Turkish President Recep Tayyip Erdogan has stated that Turkey could approve Sweden’s membership in NATO if European nations facilitate Turkey’s bid to join the European Union (EU). Erdogan made these remarks in Ankara before departing for the NATO summit in Vilnius, Lithuania. He called on European countries to open the way for Turkey’s EU membership, stating that Turkey has been waiting for over 50 years. Erdogan’s comments shed light on the ongoing negotiations surrounding Sweden’s NATO accession and Turkey’s EU aspirations.
Erdogan highlighted Turkey’s long-standing desire to join the EU, noting that the country has been waiting at the EU’s doorstep for more than five decades. Erdogan made a plea to the European countries that have kept Turkey waiting, urging them to pave the way for Turkey’s EU membership. In return, he stated that Turkey would pave the way for Sweden’s NATO membership, similar to what was done for Finland in the past.
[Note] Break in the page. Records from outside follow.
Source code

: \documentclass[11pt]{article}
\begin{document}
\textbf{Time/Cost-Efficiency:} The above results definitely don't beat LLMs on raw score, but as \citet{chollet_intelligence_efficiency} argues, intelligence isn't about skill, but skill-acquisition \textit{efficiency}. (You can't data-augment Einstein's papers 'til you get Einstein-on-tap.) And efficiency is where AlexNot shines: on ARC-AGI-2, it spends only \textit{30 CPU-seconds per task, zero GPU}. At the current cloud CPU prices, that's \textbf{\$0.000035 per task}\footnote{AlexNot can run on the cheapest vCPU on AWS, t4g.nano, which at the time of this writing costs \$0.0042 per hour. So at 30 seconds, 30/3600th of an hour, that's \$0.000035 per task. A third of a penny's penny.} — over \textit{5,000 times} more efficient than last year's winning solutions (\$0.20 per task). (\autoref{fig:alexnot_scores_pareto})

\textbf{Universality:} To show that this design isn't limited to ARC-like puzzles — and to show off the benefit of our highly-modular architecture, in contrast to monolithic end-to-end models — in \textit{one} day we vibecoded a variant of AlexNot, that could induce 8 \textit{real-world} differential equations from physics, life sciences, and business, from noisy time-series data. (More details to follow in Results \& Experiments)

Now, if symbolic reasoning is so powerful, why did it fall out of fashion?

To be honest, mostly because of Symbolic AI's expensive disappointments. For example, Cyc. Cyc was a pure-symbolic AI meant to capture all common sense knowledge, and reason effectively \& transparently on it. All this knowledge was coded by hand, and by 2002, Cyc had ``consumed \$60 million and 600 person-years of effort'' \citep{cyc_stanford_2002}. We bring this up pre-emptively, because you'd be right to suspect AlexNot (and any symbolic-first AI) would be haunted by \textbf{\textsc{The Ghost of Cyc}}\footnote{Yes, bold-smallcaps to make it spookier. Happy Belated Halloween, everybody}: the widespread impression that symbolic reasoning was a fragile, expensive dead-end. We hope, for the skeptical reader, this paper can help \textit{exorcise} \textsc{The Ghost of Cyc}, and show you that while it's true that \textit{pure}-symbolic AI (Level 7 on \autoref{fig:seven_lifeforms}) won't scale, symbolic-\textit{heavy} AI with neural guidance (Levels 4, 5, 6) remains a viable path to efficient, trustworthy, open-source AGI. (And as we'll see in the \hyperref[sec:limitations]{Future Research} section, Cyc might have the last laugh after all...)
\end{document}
Turkey is a candidate for EU membership, but its bid has faced challenges due to concerns over democratic backsliding and disputes with EU-member Cyprus. Erdogan’s comments emphasized Turkey’s frustration with the delayed progress in its EU accession process. The Turkish president called for European nations to address the issues hindering Turkey’s membership bid. Suggesting that progress on EU accession could facilitate Sweden’s NATO membership.
Optimism Surrounding Swedish NATO Accession:
Swedish Foreign Minister Tobias Billström expressed optimism that Turkey would eventually drop its objections to Sweden’s NATO membership. He stated that it is a question of when, not if, Sweden will join the alliance. Billström hoped to receive a positive signal from President Erdogan during their meeting in Vilnius ahead of the NATO summit. Indicating that the ratification process in the Turkish Parliament can begin.
Turkey has cited concerns over Kurdish militants and other groups as reasons for stalling Sweden’s NATO accession. Ankara has urged Sweden to take further action against these perceived threats to Turkey’s national security. Anti-Turkey and anti-Islam protests in Stockholm added complexities to the negotiations. However, both sides remain hopeful that an agreement can be reached, potentially paving the way for Sweden’s NATO membership.